PETER STOBER vs. JOSEPH SAKA & OTHERS
  • IN THE SUPERIOR COURT OF JUDICATURE
    IN THE HIGH COURT (COMMERCIAL DIVISION)
    ACCRA - A.D 2015
PETER STOBER - (Plaintiff)
JOSEPH SAKA AND OTHERS - (Defendants)

DATE:  18TH DECEMBER, 2015
SUIT NO:  CM/0003/2015
JUDGES:  HIS LORDSHIP ERIC KYEI BAFFOUR JUSTICE OF THE HIGH COURT
LAWYERS: 
JUDGMENT

The 2nd Defendant/Applicant seeks for an order to strike out the writ of summons and the service of the processes on the defendants on the grounds that the 3rd defendant is resident outside the jurisdiction and leave out to have been sought by the Plaintiff/Respondent before issuance of the writ and for service of a notice of the writ on the 3rd defendant.

The 2nd Defendant/Applicant and indeed the rest of the defendants are all resident in Ghana except the 3rd defendant and the applicant who does not complain that the issuance of the writ and service on him is irregular has in this application, assumed the role of the proverbial mourner who wants to mourn more than the bereaved.

 

It is stated under order 2 Rule 7(5) of the High Court (Civil Procedure) Rules, 2004, C. I 47 that:

 

“No writ, notice of which is to be served out of the jurisdiction, shall be issued without leave of the Court as provided in Order 8”.

 

And Order 8 deals with service out of the jurisdiction and notes that no notice of a writ shall be served out of the jurisdiction except only with leave of court.

 

Based on Orders 2 Rule 7(5) and Order 8 the 2nd Defendant/Applicant has contended that the whole writ issued without leave of court is incurably bad and the court ought to strike out the writ in its entirety.

 

Counsel for the 2nd Defendant/Applicant is gravely mistaken as to the warped interpretation she seems to be placing on Order 2 Rule 7 not in respect of the 3rd defendant but in respect of the 1st, 2nd and 4th defendants.

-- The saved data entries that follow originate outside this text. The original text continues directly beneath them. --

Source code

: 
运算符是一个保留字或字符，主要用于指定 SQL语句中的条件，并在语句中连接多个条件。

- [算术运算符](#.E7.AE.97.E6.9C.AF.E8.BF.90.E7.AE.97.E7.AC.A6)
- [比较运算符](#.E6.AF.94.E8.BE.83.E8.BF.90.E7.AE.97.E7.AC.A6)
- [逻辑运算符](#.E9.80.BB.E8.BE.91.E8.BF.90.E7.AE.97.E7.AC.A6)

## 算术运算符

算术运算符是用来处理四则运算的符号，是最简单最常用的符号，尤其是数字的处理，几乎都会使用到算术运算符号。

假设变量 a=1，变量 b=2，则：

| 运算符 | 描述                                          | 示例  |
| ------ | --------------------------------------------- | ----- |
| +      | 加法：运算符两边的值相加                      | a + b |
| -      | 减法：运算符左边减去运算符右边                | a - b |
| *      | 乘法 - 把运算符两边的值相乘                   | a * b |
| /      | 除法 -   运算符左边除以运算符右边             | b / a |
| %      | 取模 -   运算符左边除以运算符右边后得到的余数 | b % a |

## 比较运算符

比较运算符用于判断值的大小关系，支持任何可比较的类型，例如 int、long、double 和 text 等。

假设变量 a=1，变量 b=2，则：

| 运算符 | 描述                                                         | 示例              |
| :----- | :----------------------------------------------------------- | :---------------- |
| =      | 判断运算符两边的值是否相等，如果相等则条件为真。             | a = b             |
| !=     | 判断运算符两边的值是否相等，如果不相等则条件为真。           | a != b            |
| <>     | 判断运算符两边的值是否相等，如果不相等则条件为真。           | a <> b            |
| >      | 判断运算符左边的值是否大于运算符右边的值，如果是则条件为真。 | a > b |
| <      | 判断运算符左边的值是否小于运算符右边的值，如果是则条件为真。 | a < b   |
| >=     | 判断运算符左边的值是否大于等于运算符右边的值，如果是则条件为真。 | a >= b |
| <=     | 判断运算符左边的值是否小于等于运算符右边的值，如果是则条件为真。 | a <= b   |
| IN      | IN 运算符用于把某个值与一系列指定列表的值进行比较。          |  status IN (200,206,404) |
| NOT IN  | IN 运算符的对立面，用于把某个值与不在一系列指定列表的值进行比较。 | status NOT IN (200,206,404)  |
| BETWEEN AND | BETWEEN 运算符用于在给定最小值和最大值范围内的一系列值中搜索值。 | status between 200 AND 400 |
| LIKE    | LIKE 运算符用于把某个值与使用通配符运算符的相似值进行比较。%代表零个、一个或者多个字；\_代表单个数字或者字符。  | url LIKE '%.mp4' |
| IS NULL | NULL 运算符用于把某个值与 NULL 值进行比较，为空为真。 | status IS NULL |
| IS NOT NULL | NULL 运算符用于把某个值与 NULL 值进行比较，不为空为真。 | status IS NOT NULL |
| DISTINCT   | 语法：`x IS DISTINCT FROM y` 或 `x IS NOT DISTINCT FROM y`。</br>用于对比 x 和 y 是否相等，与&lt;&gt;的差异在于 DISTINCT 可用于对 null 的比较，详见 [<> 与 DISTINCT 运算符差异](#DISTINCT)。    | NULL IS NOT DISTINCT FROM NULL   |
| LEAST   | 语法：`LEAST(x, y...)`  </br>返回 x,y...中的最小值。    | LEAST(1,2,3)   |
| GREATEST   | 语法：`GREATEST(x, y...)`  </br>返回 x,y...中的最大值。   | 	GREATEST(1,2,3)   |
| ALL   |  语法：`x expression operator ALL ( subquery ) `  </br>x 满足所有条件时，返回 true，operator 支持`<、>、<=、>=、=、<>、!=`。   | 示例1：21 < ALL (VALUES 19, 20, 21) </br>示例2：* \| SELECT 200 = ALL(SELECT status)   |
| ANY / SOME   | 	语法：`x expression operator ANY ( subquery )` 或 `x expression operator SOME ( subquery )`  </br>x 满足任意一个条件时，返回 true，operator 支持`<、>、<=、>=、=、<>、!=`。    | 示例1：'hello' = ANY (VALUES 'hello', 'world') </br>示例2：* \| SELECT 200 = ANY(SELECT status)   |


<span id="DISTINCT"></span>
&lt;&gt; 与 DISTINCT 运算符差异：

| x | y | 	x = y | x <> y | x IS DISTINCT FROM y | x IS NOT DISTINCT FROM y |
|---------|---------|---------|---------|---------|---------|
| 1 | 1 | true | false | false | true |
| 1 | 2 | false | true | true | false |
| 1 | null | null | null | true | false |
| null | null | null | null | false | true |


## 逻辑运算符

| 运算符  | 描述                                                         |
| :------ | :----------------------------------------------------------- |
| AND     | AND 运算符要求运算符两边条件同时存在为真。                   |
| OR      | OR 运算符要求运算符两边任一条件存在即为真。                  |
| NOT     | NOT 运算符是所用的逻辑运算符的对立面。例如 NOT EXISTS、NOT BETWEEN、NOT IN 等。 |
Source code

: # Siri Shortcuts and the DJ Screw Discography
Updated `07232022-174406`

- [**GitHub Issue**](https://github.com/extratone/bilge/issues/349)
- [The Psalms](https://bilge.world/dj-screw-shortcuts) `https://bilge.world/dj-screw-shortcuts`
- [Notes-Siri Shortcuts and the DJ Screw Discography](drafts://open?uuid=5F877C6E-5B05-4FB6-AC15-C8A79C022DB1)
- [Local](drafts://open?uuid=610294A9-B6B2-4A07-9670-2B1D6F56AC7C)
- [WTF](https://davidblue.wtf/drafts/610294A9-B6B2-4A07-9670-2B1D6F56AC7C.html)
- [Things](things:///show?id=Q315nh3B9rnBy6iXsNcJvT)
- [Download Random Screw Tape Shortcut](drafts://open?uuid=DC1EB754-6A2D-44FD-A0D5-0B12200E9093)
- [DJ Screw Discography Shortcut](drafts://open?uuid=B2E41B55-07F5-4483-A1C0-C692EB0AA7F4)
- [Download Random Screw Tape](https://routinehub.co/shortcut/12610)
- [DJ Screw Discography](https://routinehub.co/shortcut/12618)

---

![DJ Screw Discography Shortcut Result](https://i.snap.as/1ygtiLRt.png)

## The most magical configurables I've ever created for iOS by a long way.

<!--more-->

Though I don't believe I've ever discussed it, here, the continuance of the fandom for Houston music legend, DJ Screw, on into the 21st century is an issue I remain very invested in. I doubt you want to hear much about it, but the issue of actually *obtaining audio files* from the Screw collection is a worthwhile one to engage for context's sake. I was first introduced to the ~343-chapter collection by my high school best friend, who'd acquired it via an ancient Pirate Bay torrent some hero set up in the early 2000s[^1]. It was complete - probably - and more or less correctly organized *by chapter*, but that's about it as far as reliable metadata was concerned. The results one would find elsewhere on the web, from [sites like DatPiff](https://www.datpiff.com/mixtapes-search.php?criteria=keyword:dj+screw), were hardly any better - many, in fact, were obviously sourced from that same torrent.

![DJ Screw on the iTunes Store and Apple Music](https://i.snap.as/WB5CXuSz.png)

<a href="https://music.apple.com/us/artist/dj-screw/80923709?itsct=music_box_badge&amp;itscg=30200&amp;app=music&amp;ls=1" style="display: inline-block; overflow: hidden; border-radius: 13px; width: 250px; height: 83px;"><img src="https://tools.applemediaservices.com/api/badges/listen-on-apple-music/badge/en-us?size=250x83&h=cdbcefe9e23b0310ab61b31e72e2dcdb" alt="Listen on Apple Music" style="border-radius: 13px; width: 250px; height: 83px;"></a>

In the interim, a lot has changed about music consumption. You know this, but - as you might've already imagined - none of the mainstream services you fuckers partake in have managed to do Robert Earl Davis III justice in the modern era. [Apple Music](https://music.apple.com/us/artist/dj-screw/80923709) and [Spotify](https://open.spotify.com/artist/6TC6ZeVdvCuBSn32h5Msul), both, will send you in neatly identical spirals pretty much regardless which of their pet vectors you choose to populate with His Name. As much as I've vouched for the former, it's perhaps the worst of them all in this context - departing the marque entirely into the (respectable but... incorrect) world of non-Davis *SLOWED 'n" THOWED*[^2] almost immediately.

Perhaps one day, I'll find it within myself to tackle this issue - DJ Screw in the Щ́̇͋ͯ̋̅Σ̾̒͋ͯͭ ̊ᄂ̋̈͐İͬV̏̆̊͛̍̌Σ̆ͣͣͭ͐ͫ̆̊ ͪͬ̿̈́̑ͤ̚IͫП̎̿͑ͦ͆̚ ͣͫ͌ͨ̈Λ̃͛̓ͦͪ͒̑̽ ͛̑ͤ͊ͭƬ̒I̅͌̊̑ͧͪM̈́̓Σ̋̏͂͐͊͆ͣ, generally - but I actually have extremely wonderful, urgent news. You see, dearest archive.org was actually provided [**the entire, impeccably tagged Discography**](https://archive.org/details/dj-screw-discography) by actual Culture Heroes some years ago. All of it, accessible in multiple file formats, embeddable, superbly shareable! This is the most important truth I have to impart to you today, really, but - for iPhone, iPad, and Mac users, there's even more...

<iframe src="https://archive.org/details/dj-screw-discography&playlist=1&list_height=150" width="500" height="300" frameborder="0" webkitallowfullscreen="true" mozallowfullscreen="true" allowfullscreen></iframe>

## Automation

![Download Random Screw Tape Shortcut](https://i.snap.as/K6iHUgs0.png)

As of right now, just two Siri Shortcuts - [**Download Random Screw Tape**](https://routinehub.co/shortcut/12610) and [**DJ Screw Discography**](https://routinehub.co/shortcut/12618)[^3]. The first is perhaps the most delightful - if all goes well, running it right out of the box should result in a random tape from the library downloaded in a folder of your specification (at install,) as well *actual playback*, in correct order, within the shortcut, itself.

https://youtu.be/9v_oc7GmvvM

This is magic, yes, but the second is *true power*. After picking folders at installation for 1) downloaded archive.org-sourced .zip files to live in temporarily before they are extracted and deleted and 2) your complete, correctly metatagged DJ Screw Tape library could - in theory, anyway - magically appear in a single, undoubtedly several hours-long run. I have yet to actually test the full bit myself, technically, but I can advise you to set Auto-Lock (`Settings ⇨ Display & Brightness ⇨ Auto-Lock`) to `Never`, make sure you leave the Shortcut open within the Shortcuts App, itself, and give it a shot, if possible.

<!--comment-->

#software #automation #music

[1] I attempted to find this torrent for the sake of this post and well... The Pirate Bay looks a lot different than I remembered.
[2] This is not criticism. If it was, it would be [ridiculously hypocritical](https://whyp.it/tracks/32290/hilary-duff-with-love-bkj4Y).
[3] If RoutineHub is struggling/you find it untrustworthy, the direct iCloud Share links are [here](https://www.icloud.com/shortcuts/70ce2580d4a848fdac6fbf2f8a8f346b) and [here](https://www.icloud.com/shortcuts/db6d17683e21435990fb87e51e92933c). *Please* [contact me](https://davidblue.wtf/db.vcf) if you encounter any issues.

The issuance and service of a writ on a party outside the jurisdiction without first seeking leave of the court is a nullity. However, with the exception of the 3rd defendant, all the defendants are resident in Ghana and cannot claim that the issuance and service of the writ on them is a nullity.

 

It would be absurd to interpret Order 2 Rule 7 of C.I 47 that where there are several defendants in a suit and only one is resident outside the jurisdiction, the non-procurement of leave of court before the issuance of the writ nullifies the writ and service thereof in relation to the resident entities. And in this instance the Rule would have to be interpreted “ut res magis valeat quam pereat”, so as to avoid the absurd result of voiding the whole writ. The better option, as indeed counsel for the Plaintiff concedes is to strike out the name of 3rd Defendant. As in respect of the 3rd defendant the condition precedent in relation to the issuance of the writ has not been complied with by the plaintiff.

 

The non-compliance of the condition precedent for the issuance of the writ in respect of the 3rd defendant cannot have the conclusive effect of invalidating the whole writ. This position is reinforced by the decision in REPUBLIC v HIGH COURT, ACCRA, EXPARTE ALLGATE (AMALGAMATED BANK LTD INTERESTED PARTY) [2007-2008] SCGLR 1041 and at 1054 wherein his Lordship, Date-Bah JSC noted at page 1052 as to the scope of non compliance of the rules that can defeat an action in the following:

 

“where there has been non compliance with any of the rules contained in the High Court (Civil Procedure) Rules, 2004, C. I. 47 such non compliance is to be regarded as an irregularity that does not result in nullity, unless the non compliance is a breach of the Constitution or of a statute other than the rules of court or the rules of natural justice or otherwise goes to jurisdiction”

 

See also the following cases REPUBLIC v HIGH COURT, KOFIRIDUA, EXPARTE KOFI ASARE (BABA JAMAL INTERESTED PARTY), [2009] SCGLR 460, ABDILMASIN v AMARH [1972] 2 GLR 414; NIKOI OLAI AMONTIA 1V (SUBSTITUTED BY TAFO AMON 11 v AKOTIA OWORSIKA III (SUBSITUTED BY LARYEA AYIKU III [2005-2006] SCGLR 637

 

Therefore for a step taken by a party which does not conform to the rules to amount to a defeat of his action it must be a violation that deprives the court of jurisdiction, two it must be a breach of one or more of the provisions of the Constitution and three it must be a breach of some statutory provision or enactment but not the rules of court. Regarding the last point the same Date-Bah JSC expatiated on it when he said that no court within the jurisdiction has the authority or power to grant immunity to a party or his counsel from the consequences of the breach of any enactment or Act of Parliament. See the dictum of Date – Bah JSC in the case of REPUBLIC v HIGH COURT (FAST TRACT DIVISION) ACCRA, EX PARTE OPERATION ASSOCIATION & OTHRS INTERESTED PARTIES.

 

The court is satisfied that the breach complained does not fall within any of the three categories of exceptions which when taken makes a step incurably bad in law.

 

With the exception of 3rd defendant the rest of the defendants have validly been sued in this court and do not have any legitimate protest for the setting aside of the writ. Save striking out the name of the

3rd defendant, the application is dismissed as unmeritorious.

 

I make no order as to cost.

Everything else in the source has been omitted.